Правительственное внимание на солеварение обратил в 1693 году, как и на все, Петр Великий, проездом в Архангельск. По возвращении в 1724 году с олонецких заводов, он осматривал устроенные по его указанию солеварни и работы по старорусскому каналу, по которому царь думал подвозить к солеварням лес; следы канала имеются еще и доныне. В настоящее время, кажется, с 1865 года, солеварения в Старой Руссе нет вовсе; бывшие заводские постройки распроданы; в продолжение пяти веков просуществовало оно и должно было окончиться, вследствие дороговизны топлива, отмены акциза и конкуренции каменной соли.

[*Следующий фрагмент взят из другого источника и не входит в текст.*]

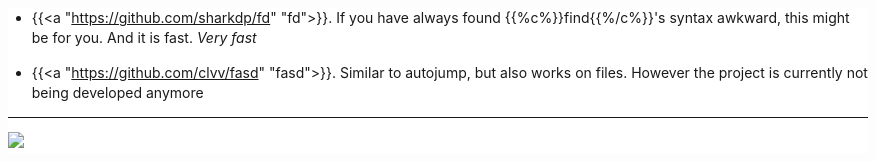- {{<a "https://github.com/sharkdp/fd" "fd">}}. If you have always found {{%c%}}find{{%/c%}}'s syntax awkward, this might be for you. And it is fast. *Very fast*

- {{<a "https://github.com/clvv/fasd" "fasd">}}. Similar to autojump, but also works on files. However the project is currently not being developed anymore

---

![](/img/cli_tools/questions.png)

На земле, принадлежавшей солеваренному заводу, с 1885 года стоит тюрьма. Есть еще и градирни. Солено-минеральные воды существуют в Руссе только полвека; можно пожелать им долговечности прекратившегося солеварения.
Особенно тяжел был удар, нанесенный городу пожаром 1763 года; Екатерина II выдала тогда погорельцам на десять лет без процентов 100,000 руб. и на три года освободила их от взноса подушной подати; описание пожара сделано посетившим город, вслед за пожаром, знаменитым новгородским губернатором Сиверсом, отыскавшим воеводскую канцелярию в избе, в нижнем помещении которой посредине хранилась казна, по одну сторону содержались колодники, а по другую архив, многие дела которого сгнили, рассыпавшись в прах.
Но это не помешало городу быстро оправиться, что видно из двух крупных его пожертвований: в 1806 году городское общество пожертвовало на войну со Швецией 10,000 рублей и сформировало из своих граждан нежинский драгунский полк, в дополнение к квартировавшему здесь кадру его, а в 1812 году оно внесло 72,319 рублей. Почти все властители земли Русской, после Екатерины II, посетили город; некоторые из Членов Августейшей Семьи пользовались водами.